The U.S. leads the world in oil and gas production. Twenty years ago a barrel of oil was under $20. Ten years ago it was over $140. Today it is $45 to $60. How do you prosper with this kind of price volatility in a super capital-intensive industry? You turn to the cloud – a lesson for us all.

Many of us have heard how America went from a beggar in the oil market to the king of the hill, with significant global, political implications. We did it with technology. Fracking became the buzzword of U.S. oil and gas. American production just kept increasing and increasing. But the Arabs struck back by flooding the market with its oil in an attempt to drive down prices to points below the American production costs.

Unforeseen by those in the middle east would be the U.S. industry’s response to drive down its production costs and increase per well output through digital technology. Here is where the cloud came in and ironically, the oil price rise and then crash in 2014 was the trigger. Traditionally, Oil and Gas – like most engineering based, capital-intensive industries have been very conservative towards adopting new technologies. Fracking itself is a good illustration. Let’s take a look.

Most folks don’t realize that fracking is over 150 years old and was invented right after the American Civil War in November 1866.  Used occasionally on certain wells, modern fracking, as we know it didn’t advance until 1947. Floyd Farris of Stanolind Oil and Gas began a study where 1,000 gallons of gelled gasoline and sand were injected into a gas producing limestone formation. The results were not great but in 1949 Halliburton met with more success and by the 1960’s fracking was used commercially.
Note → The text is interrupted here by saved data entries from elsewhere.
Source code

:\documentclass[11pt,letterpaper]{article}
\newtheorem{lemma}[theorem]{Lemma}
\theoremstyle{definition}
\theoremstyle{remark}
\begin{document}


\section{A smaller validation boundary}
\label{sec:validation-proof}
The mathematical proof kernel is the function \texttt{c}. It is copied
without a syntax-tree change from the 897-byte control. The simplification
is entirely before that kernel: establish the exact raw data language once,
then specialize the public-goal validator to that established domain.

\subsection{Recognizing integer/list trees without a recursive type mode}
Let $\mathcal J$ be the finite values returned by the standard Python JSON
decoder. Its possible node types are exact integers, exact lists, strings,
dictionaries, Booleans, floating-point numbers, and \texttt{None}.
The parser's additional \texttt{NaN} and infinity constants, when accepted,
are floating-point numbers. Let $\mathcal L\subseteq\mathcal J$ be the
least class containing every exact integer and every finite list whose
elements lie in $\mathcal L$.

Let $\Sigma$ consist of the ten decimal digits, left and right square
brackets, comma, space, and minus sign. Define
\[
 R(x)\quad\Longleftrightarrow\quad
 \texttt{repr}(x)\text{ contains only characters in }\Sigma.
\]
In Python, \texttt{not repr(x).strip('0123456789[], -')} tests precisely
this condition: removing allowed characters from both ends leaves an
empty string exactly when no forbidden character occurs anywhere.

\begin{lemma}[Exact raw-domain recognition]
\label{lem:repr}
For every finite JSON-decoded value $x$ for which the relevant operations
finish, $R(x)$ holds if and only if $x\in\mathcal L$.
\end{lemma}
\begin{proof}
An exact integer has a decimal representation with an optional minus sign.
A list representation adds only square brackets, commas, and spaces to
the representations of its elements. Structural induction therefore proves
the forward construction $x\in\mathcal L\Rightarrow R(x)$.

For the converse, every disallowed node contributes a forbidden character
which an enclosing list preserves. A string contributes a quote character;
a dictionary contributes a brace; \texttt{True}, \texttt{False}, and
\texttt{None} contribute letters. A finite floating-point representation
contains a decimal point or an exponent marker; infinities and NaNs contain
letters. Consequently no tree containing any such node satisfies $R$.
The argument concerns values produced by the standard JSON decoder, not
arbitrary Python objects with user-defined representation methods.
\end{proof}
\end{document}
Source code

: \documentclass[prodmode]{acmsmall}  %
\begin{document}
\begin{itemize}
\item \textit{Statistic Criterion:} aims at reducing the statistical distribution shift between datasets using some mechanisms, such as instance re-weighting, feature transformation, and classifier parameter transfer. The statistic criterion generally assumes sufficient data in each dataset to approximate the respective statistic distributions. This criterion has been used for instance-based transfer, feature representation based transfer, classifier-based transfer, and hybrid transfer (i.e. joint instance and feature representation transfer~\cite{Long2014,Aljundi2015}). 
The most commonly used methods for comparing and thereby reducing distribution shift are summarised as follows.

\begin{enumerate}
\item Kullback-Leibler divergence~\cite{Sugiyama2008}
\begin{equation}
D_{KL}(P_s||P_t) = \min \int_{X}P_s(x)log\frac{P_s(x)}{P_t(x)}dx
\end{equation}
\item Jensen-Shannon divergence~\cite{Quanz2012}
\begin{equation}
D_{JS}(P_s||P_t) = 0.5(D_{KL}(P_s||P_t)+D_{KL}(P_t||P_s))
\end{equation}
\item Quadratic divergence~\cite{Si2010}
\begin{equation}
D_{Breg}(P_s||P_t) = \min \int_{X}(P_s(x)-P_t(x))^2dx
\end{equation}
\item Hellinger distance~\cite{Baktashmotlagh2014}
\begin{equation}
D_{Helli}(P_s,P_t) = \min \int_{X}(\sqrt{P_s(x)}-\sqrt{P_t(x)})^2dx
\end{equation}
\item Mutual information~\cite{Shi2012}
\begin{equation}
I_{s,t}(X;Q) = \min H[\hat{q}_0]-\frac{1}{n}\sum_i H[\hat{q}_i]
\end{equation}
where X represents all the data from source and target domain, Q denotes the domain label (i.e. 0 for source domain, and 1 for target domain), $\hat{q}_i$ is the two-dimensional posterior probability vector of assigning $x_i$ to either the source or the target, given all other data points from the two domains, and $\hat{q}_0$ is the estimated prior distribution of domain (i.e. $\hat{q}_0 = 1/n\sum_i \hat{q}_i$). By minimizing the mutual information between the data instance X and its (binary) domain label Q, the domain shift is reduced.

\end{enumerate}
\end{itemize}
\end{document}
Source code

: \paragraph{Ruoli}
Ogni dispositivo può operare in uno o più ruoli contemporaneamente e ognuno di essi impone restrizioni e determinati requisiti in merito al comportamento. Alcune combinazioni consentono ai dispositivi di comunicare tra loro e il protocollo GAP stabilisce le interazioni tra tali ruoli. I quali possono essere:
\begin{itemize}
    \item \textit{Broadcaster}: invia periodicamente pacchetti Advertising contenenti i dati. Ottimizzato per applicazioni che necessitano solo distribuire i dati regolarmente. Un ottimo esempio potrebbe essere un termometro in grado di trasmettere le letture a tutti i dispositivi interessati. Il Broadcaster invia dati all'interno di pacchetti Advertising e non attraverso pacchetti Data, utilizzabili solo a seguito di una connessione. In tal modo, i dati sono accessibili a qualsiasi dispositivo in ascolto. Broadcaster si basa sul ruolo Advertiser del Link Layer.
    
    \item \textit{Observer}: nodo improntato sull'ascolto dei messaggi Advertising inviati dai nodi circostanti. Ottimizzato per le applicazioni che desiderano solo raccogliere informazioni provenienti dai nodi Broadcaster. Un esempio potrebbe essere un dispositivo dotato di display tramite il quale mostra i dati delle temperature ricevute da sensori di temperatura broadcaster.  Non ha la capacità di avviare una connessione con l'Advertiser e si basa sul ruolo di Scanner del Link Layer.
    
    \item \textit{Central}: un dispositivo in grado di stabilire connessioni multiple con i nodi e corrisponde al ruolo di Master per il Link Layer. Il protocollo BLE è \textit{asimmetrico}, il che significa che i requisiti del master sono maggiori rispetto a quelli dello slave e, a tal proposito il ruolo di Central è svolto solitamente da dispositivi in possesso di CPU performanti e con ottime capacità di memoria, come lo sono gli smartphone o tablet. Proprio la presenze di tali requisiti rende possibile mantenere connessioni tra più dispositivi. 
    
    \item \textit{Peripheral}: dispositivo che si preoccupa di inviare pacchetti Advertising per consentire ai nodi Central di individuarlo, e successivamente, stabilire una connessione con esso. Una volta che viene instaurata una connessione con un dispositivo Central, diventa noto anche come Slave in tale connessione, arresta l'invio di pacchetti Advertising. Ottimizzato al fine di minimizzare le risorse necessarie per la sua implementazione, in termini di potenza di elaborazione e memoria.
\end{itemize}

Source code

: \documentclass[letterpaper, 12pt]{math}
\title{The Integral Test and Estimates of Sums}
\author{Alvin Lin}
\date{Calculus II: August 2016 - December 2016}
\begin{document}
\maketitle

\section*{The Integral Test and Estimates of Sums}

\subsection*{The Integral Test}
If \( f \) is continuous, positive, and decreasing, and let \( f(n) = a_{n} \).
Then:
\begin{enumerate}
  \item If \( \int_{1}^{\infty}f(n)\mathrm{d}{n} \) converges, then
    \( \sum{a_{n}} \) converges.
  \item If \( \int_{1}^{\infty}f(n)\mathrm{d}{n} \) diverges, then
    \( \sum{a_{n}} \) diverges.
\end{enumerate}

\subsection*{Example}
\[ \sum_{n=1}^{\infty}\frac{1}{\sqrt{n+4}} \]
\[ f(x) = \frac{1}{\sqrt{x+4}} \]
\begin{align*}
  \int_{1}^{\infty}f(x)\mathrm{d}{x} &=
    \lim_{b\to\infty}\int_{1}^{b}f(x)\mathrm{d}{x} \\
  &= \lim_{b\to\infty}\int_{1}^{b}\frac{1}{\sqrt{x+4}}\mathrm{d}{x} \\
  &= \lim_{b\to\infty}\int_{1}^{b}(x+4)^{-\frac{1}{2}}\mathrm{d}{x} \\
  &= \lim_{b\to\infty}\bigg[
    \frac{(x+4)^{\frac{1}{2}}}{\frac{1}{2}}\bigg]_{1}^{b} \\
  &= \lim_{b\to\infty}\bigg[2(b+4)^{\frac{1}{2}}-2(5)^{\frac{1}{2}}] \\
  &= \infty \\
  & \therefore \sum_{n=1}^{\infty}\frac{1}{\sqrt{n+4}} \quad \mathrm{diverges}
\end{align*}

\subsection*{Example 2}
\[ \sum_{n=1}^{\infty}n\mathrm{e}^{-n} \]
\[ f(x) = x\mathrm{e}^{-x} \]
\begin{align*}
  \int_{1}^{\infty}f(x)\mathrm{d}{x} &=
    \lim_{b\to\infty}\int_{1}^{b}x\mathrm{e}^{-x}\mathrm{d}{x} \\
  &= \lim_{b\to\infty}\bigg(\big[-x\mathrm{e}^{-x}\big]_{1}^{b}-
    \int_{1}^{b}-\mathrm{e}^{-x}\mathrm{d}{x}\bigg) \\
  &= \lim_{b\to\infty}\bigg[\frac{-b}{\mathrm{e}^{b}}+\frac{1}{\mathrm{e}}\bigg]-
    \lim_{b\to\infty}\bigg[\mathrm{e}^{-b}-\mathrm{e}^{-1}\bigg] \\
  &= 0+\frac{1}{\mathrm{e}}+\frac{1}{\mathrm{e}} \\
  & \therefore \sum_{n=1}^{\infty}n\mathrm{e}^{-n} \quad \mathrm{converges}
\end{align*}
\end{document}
By the 1970’s fracking’s widespread use even garnered the attention of President Gerald Ford. In his 1975 state of the union address, President Ford promoted the development of shale oil resources, as part of his overall energy plan, as a means of reducing foreign oil imports. The last needed innovation came in the 1990’s when George P. Mitchell created a new technique, which took hydraulic fracturing, and combined it with horizontal drilling. Still, it did not gain widespread traction until the 2012.

Why? Traditional “vertical” oil production in the U.S. had been in a long decline. What enabled the US oil and gas industry to extract oil from shale rock was higher prices. If it weren’t for higher oil prices, the significant capital investment needed for horizontal fracking, wouldn’t have occurred, and US oil production would have continued to decline. Instead, the world was awash in American oil.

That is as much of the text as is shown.